E, falando dos The Newton Brothers, que já tinham assinado a banda sonora de “…Hill House”, tenho de referir que voltam a fazer um trabalho assombroso em “…Bly Manor”. Nesta banda sonora (que ouço enquanto escrevo isto) conseguem não só incluir “O Willow Waly”, como também não esquecer algum do trabalho feito para “…Hill House”, como a música do genérico ou a belíssima frase para piano que ainda hoje não esquecemos. Isto sem prescindir da frescura de um trabalho original que consegue ser ainda mais presente e emotivo do que na primeira temporada. E não é só na música que encontramos ecos de “…Hill House”. Há frases e imagens que nos remetem directamente para a primeira temporada, mas estão de forma quase subliminar, com se fossem easter eggs, para serem descobertas pelos mais atentos.

Formalmente, “…Bly Manor” é ostensiva e fascinante. A direcção artística é fundamental para a relação do espectador com a narrativa, e funciona em prol do que Flanagan tem planeado para nós: tensão. Há também diversidade, pois Bly Manor é maior do que Hill house, com uma propriedade que tem também um lago e uma capela, fundamentais para a narrativa. Há um cuidado maior na direcção de fotografia em dar dimensão às imagens. Vindos de “..Hill House”, é impossível não vasculhar atentamente as imagens, principalmente o que está em segundo plano, à procura de fantasmas. E eles existem, mas ao contrário do que acontecia na primeira temporada, em que muitas das aparições eram apenas para criar número, aqui nós ficamos a conhecer, ao longo da estória, todos eles, mesmo os que não interagem directamente com os personagens principais.

Isto leva-nos ao irrepreensível elenco. Primeiro, os regressados: Victoria Pedretti, Oliver Jackson-Cohen, Henry Thomas e a já referida Carla Gugino estão à altura daquilo que nos acostumaram em “…Hill House”, e fazem um excelente trabalho a criar distanciamento em relação às personagens anteriores (embora demore um ou dois episódios a habituarmo-nos ao sotaque carregado que têm aqui). Mas as novas adições são também dignas de relevo: Amelie Bea Smith e Benjamin Evan Ainsworth são as crianças, e são absolutamente impressionantes, principalmente nas nuances de comportamento e tom das personagens, peças fundamentais da narrativa, e conseguem ser tão aterradores quanto doces. T’Nia Miller é a maior das surpresas, como a atormentada governanta da mansão, devido à sua segurança e profundidade emocional. Amelia Eve é a belíssima jardineira com forte personalidade e Rahul Kohli é o divertido e reconfortante cozinheiro. E há que mencionar também Tahirah Sharif , a anterior au pair de Bly Manor.

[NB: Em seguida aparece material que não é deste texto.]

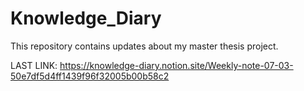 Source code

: # Knowledge_Diary
This repository contains updates about my master thesis project.

LAST LINK: https://knowledge-diary.notion.site/Weekly-note-07-03-50e7df5d4ff1439f96f32005b00b58c2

E depois há o episódio 8. Quem viu “…Hill House” lembra-se certamente do magnífico episódio 6, “The Two storms“, diferente de todos os outros pela sua estrutura e carga emocional. Aqui é o episódio “The Romance of Certain Old Clothes” que têm essa função, de fazer a diferença formal e agarrar-nos emocionalmente à estória. É aqui que tudo se torna claro, razão pela qual acontece já muito próximo das revelações finais. E é importante mencioná-lo porque é aqui que regressam duas actrizes fundamentais de “…Hill House”, Kate Siegel (Theo) e Katie Parker (Poppy), aqui as irmâs Viola e Perdita, em mais duas interpretações perfeitas. O episódio serve também para sublinhar a atenção dada aos pormenores em toda a série, e para nos lembrar que, mesmo que estejamos por vezes perdidos na estória, mais cedo ou mais tarde tudo fará sentido.

Para terminar, é preciso reforçar que “The Haunting Of Bly Manor” é uma grande estória de amor (com ênfase na palavra grande), que não deve ser comparada a “The Hauntig Of Hill House”, apesar de terem muitos elementos semelhantes. O problema desta segunda temporada, se é que tem algum, é esperarmos que estas personagens se agarrem a nós desde o ínicio, como acontecia na primeira temporada. Esta temporada é mais exigente, mais complexa e temos de lhe dedicar mais atenção e benefício de dúvida. Flanagan sabe disso, e sabe também que a recompensa tem de ser grande. Não só  a recompensa emocional, que está lá e bate forte, mas a recompensa de sabermos que assistimos a uma das melhores e mais complexas adaptações de uma obra literária já feitas.